▶ **EXCERPTED RECORDS**
◆ ◆ ◆

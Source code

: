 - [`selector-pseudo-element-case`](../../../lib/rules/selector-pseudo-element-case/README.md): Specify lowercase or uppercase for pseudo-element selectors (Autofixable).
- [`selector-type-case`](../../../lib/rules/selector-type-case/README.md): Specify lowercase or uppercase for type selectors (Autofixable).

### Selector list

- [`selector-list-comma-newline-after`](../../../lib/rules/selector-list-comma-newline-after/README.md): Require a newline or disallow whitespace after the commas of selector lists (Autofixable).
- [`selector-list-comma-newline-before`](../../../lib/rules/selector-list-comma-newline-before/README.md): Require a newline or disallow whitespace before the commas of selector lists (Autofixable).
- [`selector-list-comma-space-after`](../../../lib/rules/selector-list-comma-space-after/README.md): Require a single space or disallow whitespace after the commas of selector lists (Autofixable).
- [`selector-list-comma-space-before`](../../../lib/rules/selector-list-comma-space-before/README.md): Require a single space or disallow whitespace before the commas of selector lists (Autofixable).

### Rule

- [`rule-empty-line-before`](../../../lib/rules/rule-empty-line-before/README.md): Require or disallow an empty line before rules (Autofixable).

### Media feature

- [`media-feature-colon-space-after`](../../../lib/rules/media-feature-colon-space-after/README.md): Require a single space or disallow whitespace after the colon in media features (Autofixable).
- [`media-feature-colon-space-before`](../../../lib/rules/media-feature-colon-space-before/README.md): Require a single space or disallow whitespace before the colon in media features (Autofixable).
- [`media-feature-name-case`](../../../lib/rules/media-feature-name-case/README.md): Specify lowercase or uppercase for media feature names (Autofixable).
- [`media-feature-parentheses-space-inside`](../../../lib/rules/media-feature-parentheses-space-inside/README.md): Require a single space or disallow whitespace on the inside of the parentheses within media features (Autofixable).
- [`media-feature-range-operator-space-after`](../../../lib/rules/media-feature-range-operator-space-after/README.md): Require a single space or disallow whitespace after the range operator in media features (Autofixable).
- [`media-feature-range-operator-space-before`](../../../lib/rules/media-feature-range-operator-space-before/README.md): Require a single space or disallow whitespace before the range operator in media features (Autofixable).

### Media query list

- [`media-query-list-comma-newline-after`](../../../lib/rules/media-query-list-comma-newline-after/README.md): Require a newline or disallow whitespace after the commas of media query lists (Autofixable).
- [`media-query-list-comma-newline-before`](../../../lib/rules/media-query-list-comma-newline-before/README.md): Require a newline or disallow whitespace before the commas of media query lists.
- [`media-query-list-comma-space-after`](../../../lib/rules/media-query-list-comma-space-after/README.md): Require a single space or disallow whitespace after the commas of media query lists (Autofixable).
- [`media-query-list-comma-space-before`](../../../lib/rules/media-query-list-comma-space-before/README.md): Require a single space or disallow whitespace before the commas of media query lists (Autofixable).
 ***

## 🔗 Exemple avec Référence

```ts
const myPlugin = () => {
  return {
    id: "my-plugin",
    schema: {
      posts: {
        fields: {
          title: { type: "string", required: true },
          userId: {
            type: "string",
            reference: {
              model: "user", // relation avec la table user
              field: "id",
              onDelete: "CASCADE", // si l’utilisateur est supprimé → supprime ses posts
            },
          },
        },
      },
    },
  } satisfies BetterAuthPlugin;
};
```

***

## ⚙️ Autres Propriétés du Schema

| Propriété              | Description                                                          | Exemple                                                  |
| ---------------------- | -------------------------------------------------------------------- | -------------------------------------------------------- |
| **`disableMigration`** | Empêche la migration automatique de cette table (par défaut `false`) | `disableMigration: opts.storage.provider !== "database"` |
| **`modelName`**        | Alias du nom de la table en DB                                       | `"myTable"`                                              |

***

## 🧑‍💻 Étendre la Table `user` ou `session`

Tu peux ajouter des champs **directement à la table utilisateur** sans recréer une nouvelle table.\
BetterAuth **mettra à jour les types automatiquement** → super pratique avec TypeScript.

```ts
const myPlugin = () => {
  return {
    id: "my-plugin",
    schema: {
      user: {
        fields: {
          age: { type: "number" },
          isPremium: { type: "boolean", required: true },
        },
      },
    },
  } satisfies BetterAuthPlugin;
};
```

◆ ◆ ◆

▶ **TASK REQUIREMENTS**
What is the number of lines in the material above that carry the word "lowercase"? Respond with that count and nothing more.

▶ **YOUR SOLUTION**
3